Als wir aber unsere Argumente durch das Stoppen des Motors und Blockieren der gesamten Brücke untermauern, eskaliert die Debatte und der Ruf nach der Polizei wird laut. O.K. uns soll es nur Recht sein, denn schließlich will man uns hier abzocken, gell? Nach wenigen Minuten eilt eine übergewichtige Polizistin herbei, die völlig aufgelöst, kurzatmig und nervös an ihrem Pistolenhalfter herumzerrt. Oops, sind wir jetzt Schwerverbrecher? Sämtliche Straßenhändler laufen aufgeregt zusammen und nachdem wir die Polizistin wieder beruhigt haben, erfahren wir, dass tatsächlich eine Gebühr für die Überquerung der Brücke anfällt.

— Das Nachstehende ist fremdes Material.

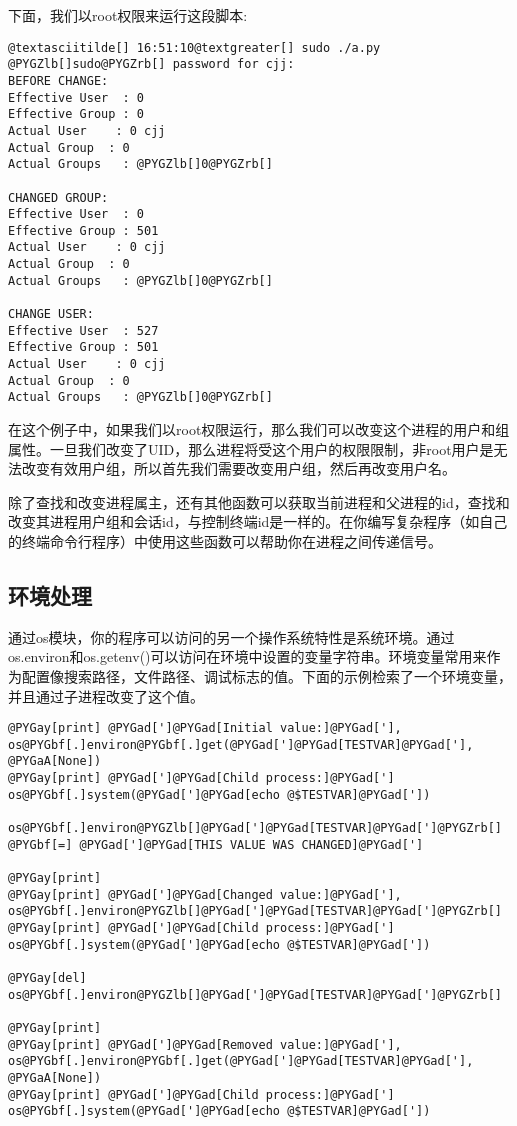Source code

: \documentclass[letterpaper,10pt,english]{manual}
\begin{document}
下面，我们以root权限来运行这段脚本:

\begin{Verbatim}[commandchars=@\[\]]
@textasciitilde[] 16:51:10@textgreater[] sudo ./a.py
@PYGZlb[]sudo@PYGZrb[] password for cjj:
BEFORE CHANGE:
Effective User  : 0
Effective Group : 0
Actual User    : 0 cjj
Actual Group  : 0
Actual Groups   : @PYGZlb[]0@PYGZrb[]

CHANGED GROUP:
Effective User  : 0
Effective Group : 501
Actual User    : 0 cjj
Actual Group  : 0
Actual Groups   : @PYGZlb[]0@PYGZrb[]

CHANGE USER:
Effective User  : 527
Effective Group : 501
Actual User    : 0 cjj
Actual Group  : 0
Actual Groups   : @PYGZlb[]0@PYGZrb[]
\end{Verbatim}

在这个例子中，如果我们以root权限运行，那么我们可以改变这个进程的用户和组属性。一旦我们改变了UID，那么进程将受这个用户的权限限制，非root用户是无法改变有效用户组，所以首先我们需要改变用户组，然后再改变用户名。

除了查找和改变进程属主，还有其他函数可以获取当前进程和父进程的id，查找和改变其进程用户组和会话id，与控制终端id是一样的。在你编写复杂程序（如自己的终端命令行程序）中使用这些函数可以帮助你在进程之间传递信号。


\subsection{环境处理}

通过os模块，你的程序可以访问的另一个操作系统特性是系统环境。通过os.environ和os.getenv()可以访问在环境中设置的变量字符串。环境变量常用来作为配置像搜索路径，文件路径、调试标志的值。下面的示例检索了一个环境变量，并且通过子进程改变了这个值。

\begin{Verbatim}[commandchars=@\[\]]
@PYGay[print] @PYGad[']@PYGad[Initial value:]@PYGad['], os@PYGbf[.]environ@PYGbf[.]get(@PYGad[']@PYGad[TESTVAR]@PYGad['], @PYGaA[None])
@PYGay[print] @PYGad[']@PYGad[Child process:]@PYGad[']
os@PYGbf[.]system(@PYGad[']@PYGad[echo @$TESTVAR]@PYGad['])

os@PYGbf[.]environ@PYGZlb[]@PYGad[']@PYGad[TESTVAR]@PYGad[']@PYGZrb[] @PYGbf[=] @PYGad[']@PYGad[THIS VALUE WAS CHANGED]@PYGad[']

@PYGay[print]
@PYGay[print] @PYGad[']@PYGad[Changed value:]@PYGad['], os@PYGbf[.]environ@PYGZlb[]@PYGad[']@PYGad[TESTVAR]@PYGad[']@PYGZrb[]
@PYGay[print] @PYGad[']@PYGad[Child process:]@PYGad[']
os@PYGbf[.]system(@PYGad[']@PYGad[echo @$TESTVAR]@PYGad['])

@PYGay[del] os@PYGbf[.]environ@PYGZlb[]@PYGad[']@PYGad[TESTVAR]@PYGad[']@PYGZrb[]

@PYGay[print]
@PYGay[print] @PYGad[']@PYGad[Removed value:]@PYGad['], os@PYGbf[.]environ@PYGbf[.]get(@PYGad[']@PYGad[TESTVAR]@PYGad['], @PYGaA[None])
@PYGay[print] @PYGad[']@PYGad[Child process:]@PYGad[']
os@PYGbf[.]system(@PYGad[']@PYGad[echo @$TESTVAR]@PYGad['])
\end{Verbatim}
\end{document}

Hm, nur leider haben wir jetzt keine Quetzales mehr. Alles Bitten hilft nicht, wir müssen bei einem der Straßenhändler nochmals wechseln um endlich passieren zu können.
Auf der anderen Seite erwartet uns der Zoll und auch hier versucht am uns am Ende noch abzuzocken. Der Beamte behauptet doch tatsächlich, ich müsse eine Gebühr bezahlen, weil er unsere Daten nun auf dem Computer erfasst habe. Jetzt ist es aber endgültig genug, standhaft erkläre ich, kein Geld zu haben und überhaupt könne er mit seinen Daten machen was er wolle, ich hätte unsere Ausreisestempel und würde nun gehen. Soviel Dreistigkeit verwirrt den armen Mann zunehmend und ganz verdattert stammelt er, dann müsse ich die Gebühr eben bei der nächsten Einreise bezahlen. Pff, mir doch egal, schade nur, dass Guatemala auf diese Art einen schlechten Eindruck hinterlässt.

Ganz anders hingegen die Beamten auf der Seite von Belize. Absolut korrekt werden wir begrüßt und durch die Formalitäten geführt, wobei es sehr angenehm ist, sich mal wieder in englisch zu verständigen und alles verstehen zu können. Monsters Innenraum wird einer kurzen Kontrolle unterzogen und schon kann die Fahrt weitergehen.

In San Ignacio trauen wir uns mal wieder zur Polizei und erfahren eine völlig unkomplizierte Stellplatzauskunft. Ein Polizist klettert kurzerhand in Monster und dirigiert uns zu einem Platz direkt neben dem Markt.

Belize gefällt uns, die Leichtigkeit der kreolischen Kultur ist überall spürbar und die Menschen sind stolz darauf, niemals Sklaven gewesen zu sein. Fast jeder spricht englisch und vermittelt den Eindruck eines Lebensstil bestehend aus Bier trinken und Hängematten schwingen.

Nach einem Besuch bei den Mennoniten in Spanish Lookout, die mit ihren blonden Haaren und aufgeräumten Häusern stark an Deutschland erinnern, zieht es uns ans Meer. Belize hat schließlich das zweit-größte Riff der Welt, aber da wir uns einen teuren Aufenthalt ohne Monster auf Caye Caulker nicht leisten wollen, düsen wir über den Hummingbird Highway nach Placencia. Der kleine Ort ist praktisch die Insel, die man befahren kann und wir lassen uns mittendrin direkt am Strand nieder.

Herrlich ist es hier, unter Palmen am türkisblauen Wasser, jetzt müssen wir nur noch einen günstigen Anbieter für einen Tauchausflug finden. Tja, und daran hapert es. Wir klappern etliche Tauchschulen ab, aber was uns dort zu horrenden Preisen angeboten wird, erfreut keineswegs die Gemüter. Wir verspüren wenig Lust unser Geld in das „Blue Hole“ zu werfen und beschließen einfach nur zum Schwimmen ins Wasser zu gehen. Auch schön!

Nach nur 4 Tagen karibischen Flairs brechen wir unsere Zelte in Belize ab und machen uns auf, die Spuren der Azteken zu finden.